• [Task requirements] Every entry must be copied word for word.
.....
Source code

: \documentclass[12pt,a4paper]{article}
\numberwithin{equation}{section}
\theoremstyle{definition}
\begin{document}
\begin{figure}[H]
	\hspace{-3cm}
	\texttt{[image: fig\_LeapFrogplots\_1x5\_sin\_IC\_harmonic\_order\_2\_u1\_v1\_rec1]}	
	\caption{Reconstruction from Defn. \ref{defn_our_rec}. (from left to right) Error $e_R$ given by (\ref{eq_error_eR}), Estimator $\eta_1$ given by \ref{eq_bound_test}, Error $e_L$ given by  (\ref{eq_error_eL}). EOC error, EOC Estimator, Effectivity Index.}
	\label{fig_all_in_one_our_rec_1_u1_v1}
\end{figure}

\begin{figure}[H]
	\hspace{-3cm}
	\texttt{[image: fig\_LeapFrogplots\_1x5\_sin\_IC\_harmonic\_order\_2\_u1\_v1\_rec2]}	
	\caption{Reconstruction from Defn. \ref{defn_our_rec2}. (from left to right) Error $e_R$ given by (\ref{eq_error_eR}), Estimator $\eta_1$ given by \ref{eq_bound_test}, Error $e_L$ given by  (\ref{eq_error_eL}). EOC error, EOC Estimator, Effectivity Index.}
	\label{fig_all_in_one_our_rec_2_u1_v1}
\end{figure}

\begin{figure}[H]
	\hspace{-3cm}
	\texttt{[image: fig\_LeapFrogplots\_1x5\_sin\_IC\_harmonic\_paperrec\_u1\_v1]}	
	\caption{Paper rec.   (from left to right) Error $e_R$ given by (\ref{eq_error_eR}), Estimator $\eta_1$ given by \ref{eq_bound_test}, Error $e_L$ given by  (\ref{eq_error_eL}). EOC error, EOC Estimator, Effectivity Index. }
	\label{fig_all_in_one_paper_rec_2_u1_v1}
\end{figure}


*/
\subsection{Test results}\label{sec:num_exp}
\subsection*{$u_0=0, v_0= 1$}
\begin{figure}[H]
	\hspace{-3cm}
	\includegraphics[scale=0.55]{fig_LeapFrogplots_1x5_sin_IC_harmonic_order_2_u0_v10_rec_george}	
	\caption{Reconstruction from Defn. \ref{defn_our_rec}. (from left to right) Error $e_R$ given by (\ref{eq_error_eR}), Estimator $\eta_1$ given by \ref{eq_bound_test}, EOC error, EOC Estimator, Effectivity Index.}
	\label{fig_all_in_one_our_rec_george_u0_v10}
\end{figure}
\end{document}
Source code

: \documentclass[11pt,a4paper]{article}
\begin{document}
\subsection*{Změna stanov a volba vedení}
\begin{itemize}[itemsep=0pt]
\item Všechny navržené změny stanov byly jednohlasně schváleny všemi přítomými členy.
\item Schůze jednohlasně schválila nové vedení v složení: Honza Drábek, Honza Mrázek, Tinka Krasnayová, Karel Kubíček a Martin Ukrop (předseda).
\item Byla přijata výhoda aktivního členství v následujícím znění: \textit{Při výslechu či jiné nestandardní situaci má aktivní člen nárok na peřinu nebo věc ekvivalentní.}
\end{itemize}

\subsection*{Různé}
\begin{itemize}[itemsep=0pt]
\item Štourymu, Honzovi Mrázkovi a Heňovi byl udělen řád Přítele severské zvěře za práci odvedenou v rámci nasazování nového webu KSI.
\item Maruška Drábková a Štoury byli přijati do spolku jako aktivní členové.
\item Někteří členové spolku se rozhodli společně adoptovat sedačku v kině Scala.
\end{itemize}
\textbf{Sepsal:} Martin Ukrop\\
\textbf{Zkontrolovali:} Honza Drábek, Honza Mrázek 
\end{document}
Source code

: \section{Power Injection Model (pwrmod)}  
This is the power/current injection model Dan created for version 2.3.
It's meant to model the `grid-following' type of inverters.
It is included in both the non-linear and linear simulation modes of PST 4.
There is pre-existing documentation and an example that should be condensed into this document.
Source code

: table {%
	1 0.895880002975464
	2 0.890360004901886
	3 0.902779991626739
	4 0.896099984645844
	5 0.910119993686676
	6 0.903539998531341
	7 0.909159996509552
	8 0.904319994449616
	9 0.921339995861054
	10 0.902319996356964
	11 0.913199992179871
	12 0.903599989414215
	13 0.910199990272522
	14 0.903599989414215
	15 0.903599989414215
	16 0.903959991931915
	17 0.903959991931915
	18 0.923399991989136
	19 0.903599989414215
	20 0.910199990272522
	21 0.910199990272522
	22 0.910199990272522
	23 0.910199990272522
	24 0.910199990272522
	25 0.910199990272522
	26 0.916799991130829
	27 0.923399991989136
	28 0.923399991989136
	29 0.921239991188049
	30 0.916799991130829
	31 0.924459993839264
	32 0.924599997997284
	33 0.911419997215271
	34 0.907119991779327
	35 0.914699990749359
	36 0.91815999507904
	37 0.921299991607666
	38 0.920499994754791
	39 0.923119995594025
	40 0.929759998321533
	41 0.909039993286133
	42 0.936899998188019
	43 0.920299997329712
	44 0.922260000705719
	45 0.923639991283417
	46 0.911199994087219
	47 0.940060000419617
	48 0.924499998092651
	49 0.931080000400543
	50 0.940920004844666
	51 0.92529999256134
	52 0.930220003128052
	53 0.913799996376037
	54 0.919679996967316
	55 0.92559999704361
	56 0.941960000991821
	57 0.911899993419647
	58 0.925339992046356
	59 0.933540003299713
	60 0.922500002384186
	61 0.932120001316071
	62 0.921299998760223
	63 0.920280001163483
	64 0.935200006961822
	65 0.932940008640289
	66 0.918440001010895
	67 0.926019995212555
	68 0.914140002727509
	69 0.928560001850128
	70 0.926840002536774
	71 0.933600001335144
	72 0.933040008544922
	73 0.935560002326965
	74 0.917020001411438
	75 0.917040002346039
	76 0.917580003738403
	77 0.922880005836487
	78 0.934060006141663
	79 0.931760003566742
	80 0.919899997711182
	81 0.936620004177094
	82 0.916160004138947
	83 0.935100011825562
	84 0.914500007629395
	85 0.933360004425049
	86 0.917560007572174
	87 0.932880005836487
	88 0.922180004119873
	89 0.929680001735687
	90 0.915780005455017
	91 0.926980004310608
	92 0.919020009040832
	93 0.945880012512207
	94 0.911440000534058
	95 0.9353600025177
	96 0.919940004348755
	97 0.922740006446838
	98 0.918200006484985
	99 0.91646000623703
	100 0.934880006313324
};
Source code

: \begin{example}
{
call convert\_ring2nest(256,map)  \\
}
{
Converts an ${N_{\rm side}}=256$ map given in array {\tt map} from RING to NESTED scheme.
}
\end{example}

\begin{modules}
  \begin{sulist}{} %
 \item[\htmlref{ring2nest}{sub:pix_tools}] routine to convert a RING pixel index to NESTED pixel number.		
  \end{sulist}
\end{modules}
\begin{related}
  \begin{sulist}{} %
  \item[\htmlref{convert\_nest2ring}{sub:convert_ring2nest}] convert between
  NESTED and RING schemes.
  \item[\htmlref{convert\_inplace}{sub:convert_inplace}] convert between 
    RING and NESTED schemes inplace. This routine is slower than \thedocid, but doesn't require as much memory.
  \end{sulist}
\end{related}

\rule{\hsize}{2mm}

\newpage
.....
• [Task output]
Source code

: \documentclass[12pt,a4paper]{article}
\numberwithin{equation}{section}
\theoremstyle{definition}
\begin{document}
\begin{figure}[H]
	\hspace{-3cm}
	\texttt{[image: fig\_LeapFrogplots\_1x5\_sin\_IC\_harmonic\_order\_2\_u1\_v1\_rec1]}	
	\caption{Reconstruction from Defn. \ref{defn_our_rec}. (from left to right) Error $e_R$ given by (\ref{eq_error_eR}), Estimator $\eta_1$ given by \ref{eq_bound_test}, Error $e_L$ given by  (\ref{eq_error_eL}). EOC error, EOC Estimator, Effectivity Index.}
	\label{fig_all_in_one_our_rec_1_u1_v1}
\end{figure}

\begin{figure}[H]
	\hspace{-3cm}
	\texttt{[image: fig\_LeapFrogplots\_1x5\_sin\_IC\_harmonic\_order\_2\_u1\_v1\_rec2]}	
	\caption{Reconstruction from Defn. \ref{defn_our_rec2}. (from left to right) Error $e_R$ given by (\ref{eq_error_eR}), Estimator $\eta_1$ given by \ref{eq_bound_test}, Error $e_L$ given by  (\ref{eq_error_eL}). EOC error, EOC Estimator, Effectivity Index.}
	\label{fig_all_in_one_our_rec_2_u1_v1}
\end{figure}

\begin{figure}[H]
	\hspace{-3cm}
	\texttt{[image: fig\_LeapFrogplots\_1x5\_sin\_IC\_harmonic\_paperrec\_u1\_v1]}	
	\caption{Paper rec.   (from left to right) Error $e_R$ given by (\ref{eq_error_eR}), Estimator $\eta_1$ given by \ref{eq_bound_test}, Error $e_L$ given by  (\ref{eq_error_eL}). EOC error, EOC Estimator, Effectivity Index. }
	\label{fig_all_in_one_paper_rec_2_u1_v1}
\end{figure}


*/
\subsection{Test results}\label{sec:num_exp}
\subsection*{$u_0=0, v_0= 1$}
\begin{figure}[H]
	\hspace{-3cm}
	\includegraphics[scale=0.55]{fig_LeapFrogplots_1x5_sin_IC_harmonic_order_2_u0_v10_rec_george}	
	\caption{Reconstruction from Defn. \ref{defn_our_rec}. (from left to right) Error $e_R$ given by (\ref{eq_error_eR}), Estimator $\eta_1$ given by \ref{eq_bound_test}, EOC error, EOC Estimator, Effectivity Index.}
	\label{fig_all_in_one_our_rec_george_u0_v10}
\end{figure}
\end{document}
Source code

: \documentclass[11pt,a4paper]{article}
\begin{document}
\subsection*{Změna stanov a volba vedení}
\begin{itemize}[itemsep=0pt]
\item Všechny navržené změny stanov byly jednohlasně schváleny všemi přítomými členy.
\item Schůze jednohlasně schválila nové vedení v složení: Honza Drábek, Honza Mrázek, Tinka Krasnayová, Karel Kubíček a Martin Ukrop (předseda).
\item Byla přijata výhoda aktivního členství v následujícím znění: \textit{Při výslechu či jiné nestandardní situaci má aktivní člen nárok na peřinu nebo věc ekvivalentní.}
\end{itemize}

\subsection*{Různé}
\begin{itemize}[itemsep=0pt]
\item Štourymu, Honzovi Mrázkovi a Heňovi byl udělen řád Přítele severské zvěře za práci odvedenou v rámci nasazování nového webu KSI.
\item Maruška Drábková a Štoury byli přijati do spolku jako aktivní členové.
\item Někteří členové spolku se rozhodli společně adoptovat sedačku v kině Scala.
\end{itemize}
\textbf{Sepsal:} Martin Ukrop\\
\textbf{Zkontrolovali:} Honza Drábek, Honza Mrázek 
\end{document}
Source code

: \section{Power Injection Model (pwrmod)}  
This is the power/current injection model Dan created for version 2.3.
It's meant to model the `grid-following' type of inverters.
It is included in both the non-linear and linear simulation modes of PST 4.
There is pre-existing documentation and an example that should be condensed into this document.
Source code

: table {%
	1 0.895880002975464
	2 0.890360004901886
	3 0.902779991626739
	4 0.896099984645844
	5 0.910119993686676
	6 0.903539998531341
	7 0.909159996509552
	8 0.904319994449616
	9 0.921339995861054
	10 0.902319996356964
	11 0.913199992179871
	12 0.903599989414215
	13 0.910199990272522
	14 0.903599989414215
	15 0.903599989414215
	16 0.903959991931915
	17 0.903959991931915
	18 0.923399991989136
	19 0.903599989414215
	20 0.910199990272522
	21 0.910199990272522
	22 0.910199990272522
	23 0.910199990272522
	24 0.910199990272522
	25 0.910199990272522
	26 0.916799991130829
	27 0.923399991989136
	28 0.923399991989136
	29 0.921239991188049
	30 0.916799991130829
	31 0.924459993839264
	32 0.924599997997284
	33 0.911419997215271
	34 0.907119991779327
	35 0.914699990749359
	36 0.91815999507904
	37 0.921299991607666
	38 0.920499994754791
	39 0.923119995594025
	40 0.929759998321533
	41 0.909039993286133
	42 0.936899998188019
	43 0.920299997329712
	44 0.922260000705719
	45 0.923639991283417
	46 0.911199994087219
	47 0.940060000419617
	48 0.924499998092651
	49 0.931080000400543
	50 0.940920004844666
	51 0.92529999256134
	52 0.930220003128052
	53 0.913799996376037
	54 0.919679996967316
	55 0.92559999704361
	56 0.941960000991821
	57 0.911899993419647
	58 0.925339992046356
	59 0.933540003299713
	60 0.922500002384186
	61 0.932120001316071
	62 0.921299998760223
	63 0.920280001163483
	64 0.935200006961822
	65 0.932940008640289
	66 0.918440001010895
	67 0.926019995212555
	68 0.914140002727509
	69 0.928560001850128
	70 0.926840002536774
	71 0.933600001335144
	72 0.933040008544922
	73 0.935560002326965
	74 0.917020001411438
	75 0.917040002346039
	76 0.917580003738403
	77 0.922880005836487
	78 0.934060006141663
	79 0.931760003566742
	80 0.919899997711182
	81 0.936620004177094
	82 0.916160004138947
	83 0.935100011825562
	84 0.914500007629395
	85 0.933360004425049
	86 0.917560007572174
	87 0.932880005836487
	88 0.922180004119873
	89 0.929680001735687
	90 0.915780005455017
	91 0.926980004310608
	92 0.919020009040832
	93 0.945880012512207
	94 0.911440000534058
	95 0.9353600025177
	96 0.919940004348755
	97 0.922740006446838
	98 0.918200006484985
	99 0.91646000623703
	100 0.934880006313324
};
Source code

: \begin{example}
{
call convert\_ring2nest(256,map)  \\
}
{
Converts an ${N_{\rm side}}=256$ map given in array {\tt map} from RING to NESTED scheme.
}
\end{example}

\begin{modules}
  \begin{sulist}{} %
 \item[\htmlref{ring2nest}{sub:pix_tools}] routine to convert a RING pixel index to NESTED pixel number.		
  \end{sulist}
\end{modules}
\begin{related}
  \begin{sulist}{} %
  \item[\htmlref{convert\_nest2ring}{sub:convert_ring2nest}] convert between
  NESTED and RING schemes.
  \item[\htmlref{convert\_inplace}{sub:convert_inplace}] convert between 
    RING and NESTED schemes inplace. This routine is slower than \thedocid, but doesn't require as much memory.
  \end{sulist}
\end{related}

\rule{\hsize}{2mm}

\newpage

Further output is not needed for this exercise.